Dataset items:
▼▼▼

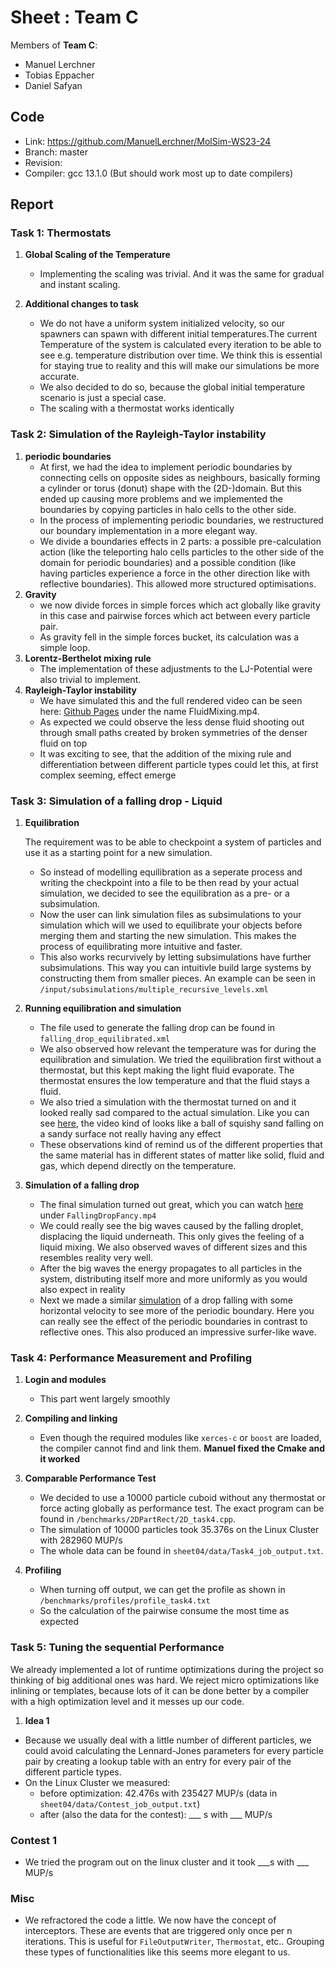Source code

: # Sheet <TODO>: Team C

Members of **Team C**:

* Manuel Lerchner
* Tobias Eppacher
* Daniel Safyan

## Code

* Link:     <https://github.com/ManuelLerchner/MolSim-WS23-24>
* Branch:   master
* Revision: <TODO>
* Compiler: gcc 13.1.0 (But should work most up to date compilers)

## Report

### Task 1: Thermostats

1. **Global Scaling of the Temperature**
    * Implementing the scaling was trivial. And it was the same for gradual and instant scaling.

2. **Additional changes to task**
    * We do not have a uniform system initialized velocity, so our spawners can spawn with different initial temperatures.The current Temperature of the system is calculated every iteration to be able to see e.g. temperature distribution over time. We think this is essential for staying true to reality and this will make our simulations be more accurate.
    * We also decided to do so, because the global initial temperature scenario is just a special case.
    * The scaling with a thermostat works identically

### Task 2: Simulation of the Rayleigh-Taylor instability

1. **periodic boundaries**
    * At first, we had the idea to implement periodic boundaries by connecting cells on opposite sides as neighbours, basically forming a cylinder or torus (donut) shape with the (2D-)domain. But this ended up causing more problems and we implemented the boundaries by copying particles in halo cells to the other side.
    * In the process of implementing periodic boundaries, we restructured our boundary implementation in a more elegant way.
    * We divide a boundaries effects in 2 parts: a possible pre-calculation action (like the teleporting halo cells particles to the other side of the domain for periodic boundaries) and a possible condition (like having particles experience a force in the other direction like with reflective boundaries). This allowed more structured optimisations.
2. **Gravity**
    * we now divide forces in simple forces which act globally like gravity in this case and pairwise forces which act between every particle pair.
    * As gravity fell in the simple forces bucket, its calculation was a simple loop.
3. **Lorentz-Berthelot mixing rule**
    * The implementation of these adjustments to the LJ-Potential were also trivial to implement.
4. **Rayleigh-Taylor instability**
    * We have simulated this and the full rendered video can be seen here: [Github Pages](https://manuellerchner.github.io/MolSim-WS23-24/submissions/#sheet04) under the name FluidMixing.mp4.
    * As expected we could observe the less dense fluid shooting out through small paths created by broken symmetries of the denser fluid on top
    * It was exciting to see, that the addition of the mixing rule and differentiation between different particle types could let this, at first complex seeming, effect emerge

### Task 3: Simulation of a falling drop - Liquid

1. **Equilibration**

   The requirement was to be able to checkpoint a system of particles and use it as a starting point for a new simulation.
    * So instead of modelling equilibration as a seperate process and writing the checkpoint into a file to be then read by your actual simulation, we decided to see the equilibration as a pre- or a subsimulation.
    * Now the user can link simulation files as subsimulations to your simulation which will we used to equilibrate your objects before merging them and starting the new simulation. This makes the process of equilibrating more intuitive and faster.
    * This also works recurvively by letting subsimulations have further subsimulations. This way you can intuitivle build large systems by constructing them from smaller pieces. An example can be seen in `/input/subsimulations/multiple_recursive_levels.xml`
2. **Running equilibration and simulation**
    * The file used to generate the falling drop can be found in `falling_drop_equilibrated.xml`
    * We also observed how relevant the temperature was for during the equilibration and simulation. We tried the equilibration first without a thermostat, but this kept making the light fluid evaporate. The thermostat ensures the low temperature and that the fluid stays a fluid.
    * We also tried a simulation with the thermostat turned on and it looked really sad compared to the actual simulation. Like you can see [here](https://manuellerchner.github.io/MolSim-WS23-24/submissions/#sheet04), the video kind of looks like a ball of squishy sand falling on a sandy surface not really having any effect
    * These observations kind of remind us of the different properties that the same material has in different states of matter like solid, fluid and gas, which depend directly on the temperature.
3. **Simulation of a falling drop**
    * The final simulation turned out great, which you can watch [here](https://manuellerchner.github.io/MolSim-WS23-24/submissions/#sheet04) under `FallingDropFancy.mp4`
    * We could really see the big waves caused by the falling droplet, displacing the liquid underneath. This only gives the feeling of a liquid mixing. We also observed waves of different sizes and this resembles reality very well.
    * After the big waves the energy propagates to all particles in the system, distributing itself more and more uniformly as you would also expect in reality
    * Next we made a similar [simulation](https://manuellerchner.github.io/MolSim-WS23-24/submissions/#sheet04) of a drop falling with some horizontal velocity to see more of the periodic boundary. Here you can really see the effect of the periodic boundaries in contrast to reflective ones. This also produced an impressive surfer-like wave.

### Task 4: Performance Measurement and Profiling

1. **Login and modules**
    * This part went largely smoothly
2. **Compiling and linking**
    * Even though the required modules like `xerces-c` or `boost` are loaded, the compiler cannot find and link them.
      **Manuel fixed the Cmake and it worked** <TODO>
3. **Comparable Performance Test**
    * We decided to use a 10000 particle cuboid without any thermostat or force acting globally as performance test. The exact program can be found in `/benchmarks/2DPartRect/2D_task4.cpp`.
    * The simulation of 10000 particles took 35.376s on the Linux Cluster with 282960 MUP/s 
    * The whole data can be found in `sheet04/data/Task4_job_output.txt`.

4. **Profiling**
    * When turning off output, we can get the profile as shown in `/benchmarks/profiles/profile_task4.txt`
    * So the calculation of the pairwise consume the most time as expected

### Task 5: Tuning the sequential Performance
We already implemented a lot of runtime optimizations during the project so thinking of big additional ones was hard. We reject micro optimizations like inlining or templates, because lots of it can be done better by a compiler with a high optimization level and it messes up our code.
1. **Idea 1**
* Because we usually deal with a little number of different particles, we could avoid calculating the Lennard-Jones parameters for every particle pair by creating a lookup table with an entry for every pair of the different particle types.
* On the Linux Cluster we measured:
    * before optimization: 42.476s  with 235427 MUP/s (data in `sheet04/data/Contest_job_output.txt`)
    * after (also the data for the contest): ___ s with ___ MUP/s <TODO>
### Contest 1
* We tried the program out on the linux cluster and it took ___s with ___ MUP/s <TODO>


### Misc

* We refractored the code a little. We now have the concept of interceptors. These
  are events that are triggered only once per n iterations. This is useful for `FileOutputWriter`,
  `Thermostat`, etc.. Grouping these types of functionalities like this seems more elegant to us.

▲▲▲

EXERCISE DETAILS.
The response should contain every record above exactly as written, and none of the pictures.

TASK RESPONSE.
Source code

: # Sheet <TODO>: Team C

Members of **Team C**:

* Manuel Lerchner
* Tobias Eppacher
* Daniel Safyan

## Code

* Link:     <https://github.com/ManuelLerchner/MolSim-WS23-24>
* Branch:   master
* Revision: <TODO>
* Compiler: gcc 13.1.0 (But should work most up to date compilers)

## Report

### Task 1: Thermostats

1. **Global Scaling of the Temperature**
    * Implementing the scaling was trivial. And it was the same for gradual and instant scaling.

2. **Additional changes to task**
    * We do not have a uniform system initialized velocity, so our spawners can spawn with different initial temperatures.The current Temperature of the system is calculated every iteration to be able to see e.g. temperature distribution over time. We think this is essential for staying true to reality and this will make our simulations be more accurate.
    * We also decided to do so, because the global initial temperature scenario is just a special case.
    * The scaling with a thermostat works identically

### Task 2: Simulation of the Rayleigh-Taylor instability

1. **periodic boundaries**
    * At first, we had the idea to implement periodic boundaries by connecting cells on opposite sides as neighbours, basically forming a cylinder or torus (donut) shape with the (2D-)domain. But this ended up causing more problems and we implemented the boundaries by copying particles in halo cells to the other side.
    * In the process of implementing periodic boundaries, we restructured our boundary implementation in a more elegant way.
    * We divide a boundaries effects in 2 parts: a possible pre-calculation action (like the teleporting halo cells particles to the other side of the domain for periodic boundaries) and a possible condition (like having particles experience a force in the other direction like with reflective boundaries). This allowed more structured optimisations.
2. **Gravity**
    * we now divide forces in simple forces which act globally like gravity in this case and pairwise forces which act between every particle pair.
    * As gravity fell in the simple forces bucket, its calculation was a simple loop.
3. **Lorentz-Berthelot mixing rule**
    * The implementation of these adjustments to the LJ-Potential were also trivial to implement.
4. **Rayleigh-Taylor instability**
    * We have simulated this and the full rendered video can be seen here: [Github Pages](https://manuellerchner.github.io/MolSim-WS23-24/submissions/#sheet04) under the name FluidMixing.mp4.
    * As expected we could observe the less dense fluid shooting out through small paths created by broken symmetries of the denser fluid on top
    * It was exciting to see, that the addition of the mixing rule and differentiation between different particle types could let this, at first complex seeming, effect emerge

### Task 3: Simulation of a falling drop - Liquid

1. **Equilibration**

   The requirement was to be able to checkpoint a system of particles and use it as a starting point for a new simulation.
    * So instead of modelling equilibration as a seperate process and writing the checkpoint into a file to be then read by your actual simulation, we decided to see the equilibration as a pre- or a subsimulation.
    * Now the user can link simulation files as subsimulations to your simulation which will we used to equilibrate your objects before merging them and starting the new simulation. This makes the process of equilibrating more intuitive and faster.
    * This also works recurvively by letting subsimulations have further subsimulations. This way you can intuitivle build large systems by constructing them from smaller pieces. An example can be seen in `/input/subsimulations/multiple_recursive_levels.xml`
2. **Running equilibration and simulation**
    * The file used to generate the falling drop can be found in `falling_drop_equilibrated.xml`
    * We also observed how relevant the temperature was for during the equilibration and simulation. We tried the equilibration first without a thermostat, but this kept making the light fluid evaporate. The thermostat ensures the low temperature and that the fluid stays a fluid.
    * We also tried a simulation with the thermostat turned on and it looked really sad compared to the actual simulation. Like you can see [here](https://manuellerchner.github.io/MolSim-WS23-24/submissions/#sheet04), the video kind of looks like a ball of squishy sand falling on a sandy surface not really having any effect
    * These observations kind of remind us of the different properties that the same material has in different states of matter like solid, fluid and gas, which depend directly on the temperature.
3. **Simulation of a falling drop**
    * The final simulation turned out great, which you can watch [here](https://manuellerchner.github.io/MolSim-WS23-24/submissions/#sheet04) under `FallingDropFancy.mp4`
    * We could really see the big waves caused by the falling droplet, displacing the liquid underneath. This only gives the feeling of a liquid mixing. We also observed waves of different sizes and this resembles reality very well.
    * After the big waves the energy propagates to all particles in the system, distributing itself more and more uniformly as you would also expect in reality
    * Next we made a similar [simulation](https://manuellerchner.github.io/MolSim-WS23-24/submissions/#sheet04) of a drop falling with some horizontal velocity to see more of the periodic boundary. Here you can really see the effect of the periodic boundaries in contrast to reflective ones. This also produced an impressive surfer-like wave.

### Task 4: Performance Measurement and Profiling

1. **Login and modules**
    * This part went largely smoothly
2. **Compiling and linking**
    * Even though the required modules like `xerces-c` or `boost` are loaded, the compiler cannot find and link them.
      **Manuel fixed the Cmake and it worked** <TODO>
3. **Comparable Performance Test**
    * We decided to use a 10000 particle cuboid without any thermostat or force acting globally as performance test. The exact program can be found in `/benchmarks/2DPartRect/2D_task4.cpp`.
    * The simulation of 10000 particles took 35.376s on the Linux Cluster with 282960 MUP/s 
    * The whole data can be found in `sheet04/data/Task4_job_output.txt`.

4. **Profiling**
    * When turning off output, we can get the profile as shown in `/benchmarks/profiles/profile_task4.txt`
    * So the calculation of the pairwise consume the most time as expected

### Task 5: Tuning the sequential Performance
We already implemented a lot of runtime optimizations during the project so thinking of big additional ones was hard. We reject micro optimizations like inlining or templates, because lots of it can be done better by a compiler with a high optimization level and it messes up our code.
1. **Idea 1**
* Because we usually deal with a little number of different particles, we could avoid calculating the Lennard-Jones parameters for every particle pair by creating a lookup table with an entry for every pair of the different particle types.
* On the Linux Cluster we measured:
    * before optimization: 42.476s  with 235427 MUP/s (data in `sheet04/data/Contest_job_output.txt`)
    * after (also the data for the contest): ___ s with ___ MUP/s <TODO>
### Contest 1
* We tried the program out on the linux cluster and it took ___s with ___ MUP/s <TODO>


### Misc

* We refractored the code a little. We now have the concept of interceptors. These
  are events that are triggered only once per n iterations. This is useful for `FileOutputWriter`,
  `Thermostat`, etc.. Grouping these types of functionalities like this seems more elegant to us.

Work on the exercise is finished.